The Other L Word

Didn’t you, then, not even a little; but I know you did, how was it possible that you could do that to me otherwise, could insert yourself into me, with your eyes wide close-gazing into mine, to see how far my pupils dilated of course, but wasn’t there something else, as you pushed the needle in below the precisely right layers of skin, the upper curve of my breast, my epidermis letting you in, as you penetrated me with the sterile steel tip the way I imagine my virginity was taken the first time, if I cared to remember that far back, if I had cared about that; but this time, I did, I cared so much and your doing it so carefully, with such caring in your hands, your confident hands, made me believe you cared, so didn’t you, then, care I mean; I mean, how could you have made me fly like that without it meaning something, something more than the moment’s intimacy, something that had to do with permanence and sweetness and the word we’d been devoted to avoiding saying for months, since the very beginning, since the day we met and I drank what you gave me and spilled it on the floor from nervous arousal and let you wipe it up and believed you would take care of whatever messes you caused in me, so I let you take me, take me home, take me places I had never gone before, inside myself and into the next dimension, because I trusted how you touched me, how you kissed me, how you fucked me with your whole hand inside me, how you hurt me with such precision, how you played my jugular like a flute, how I let you do everything, everything but that, everything but love me; but you did, after all, didn’t you, at least a little?

Pedestal

I want to worship you, kneel down and lick the instep of your pretty, pretty shoes.
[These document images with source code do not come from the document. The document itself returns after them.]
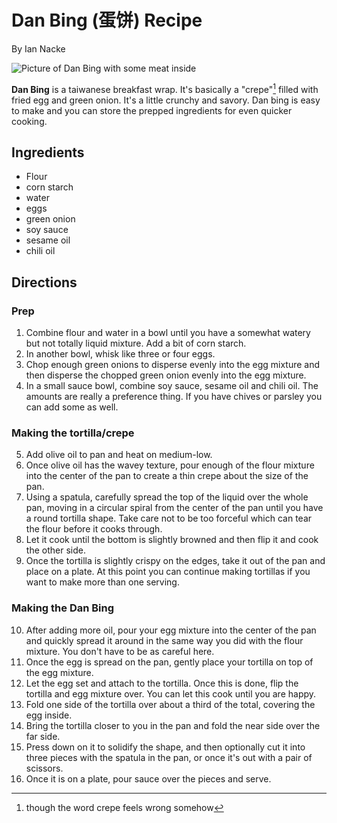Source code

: # Dan Bing (蛋饼) Recipe
By Ian Nacke

![Picture of Dan Bing with some meat inside](https://3.bp.blogspot.com/-j19But4DpsM/XMUWRTsuRvI/AAAAAAAAiUU/sL39oFOzt4sTj5cEgAnClM5ECtE8MqF9QCEwYBhgL/s1600/Dan%2Bbing_comp.jpg)

**Dan Bing** is a taiwanese breakfast wrap. It's basically a "crepe"[^1] filled with fried egg and green onion. It's a little crunchy and savory. Dan bing is easy to make and you can store the prepped ingredients for even quicker cooking.

[^1]: though the word crepe feels wrong somehow

## Ingredients
- Flour
- corn starch
- water
- eggs
- green onion
- soy sauce
- sesame oil
- chili oil

## Directions
### Prep
1. Combine flour and water in a bowl until you have a somewhat watery but not totally liquid mixture. Add a bit of corn starch.
2. In another bowl, whisk like three or four eggs.
3. Chop enough green onions to disperse evenly into the egg mixture and then disperse the chopped green onion evenly into the egg mixture.
4. In a small sauce bowl, combine soy sauce, sesame oil and chili oil. The amounts are really a preference thing. If you have chives or parsley you can add some as well.
### Making the tortilla/crepe
5. Add olive oil to pan and heat on medium-low.
6. Once olive oil has the wavey texture, pour enough of the flour mixture into the center of the pan to create a thin crepe about the size of the pan.
7. Using a spatula, carefully spread the top of the liquid over the whole pan, moving in a circular spiral from the center of the pan until you have a round tortilla shape. Take care not to be too forceful which can tear the flour before it cooks through.
8. Let it cook until the bottom is slightly browned and then flip it and cook the other side.
9. Once the tortilla is slightly crispy on the edges, take it out of the pan and place on a plate. At this point you can continue making tortillas if you want to make more than one serving.
### Making the Dan Bing
10. After adding more oil, pour your egg mixture into the center of the pan and quickly spread it around in the same way you did with the flour mixture. You don't have to be as careful here.
11. Once the egg is spread on the pan, gently place your tortilla on top of the egg mixture.
12. Let the egg set and attach to the tortilla. Once this is done, flip the tortilla and egg mixture over. You can let this cook until you are happy.
13. Fold one side of the tortilla over about a third of the total, covering the egg inside.
14. Bring the tortilla closer to you in the pan and fold the near side over the far side.
15. Press down on it to solidify the shape, and then optionally cut it into three pieces with the spatula in the pan, or once it's out with a pair of scissors.
16. Once it is on a plate, pour sauce over the pieces and serve.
I want to suck on your soft pale fingers, and tongue the webs in between so you will know how much I want all of you: both the visible and the invisible, secret parts. I want to start a church in your name and it will not be ironic, it will be the true expression of everything within me that longs to be a devotee of everything in you that deserves to be adored. I want to open my holes and let in the beauty of the world as filtered through your fist. I want to remake myself in the image of what you would create if you were the first goddess, before the gods came along in their hubris and fucked it all up. I want to please you with the altar of my tears and the sacrament of my gorgeous sweaty suffering. I want to know I have held nothing back in the offering, I have given you the best and most beautiful moments of me, I want to feel the rush of emptiness that is the only real transcendence—where there is no gap between debasement and praise, when shame melts into bliss, when my brain stops and my body is filled with light, that ultraviolet I see in you, shimmering, just between your bones. The truth is I am not interested in deities when everything I want is right here, in these bodies, in the midst of our flaws and fears, our messy awkward forms: this radiance, this lust that purifies.

And if you fall, I want to catch you with my soft, unbroken gaze.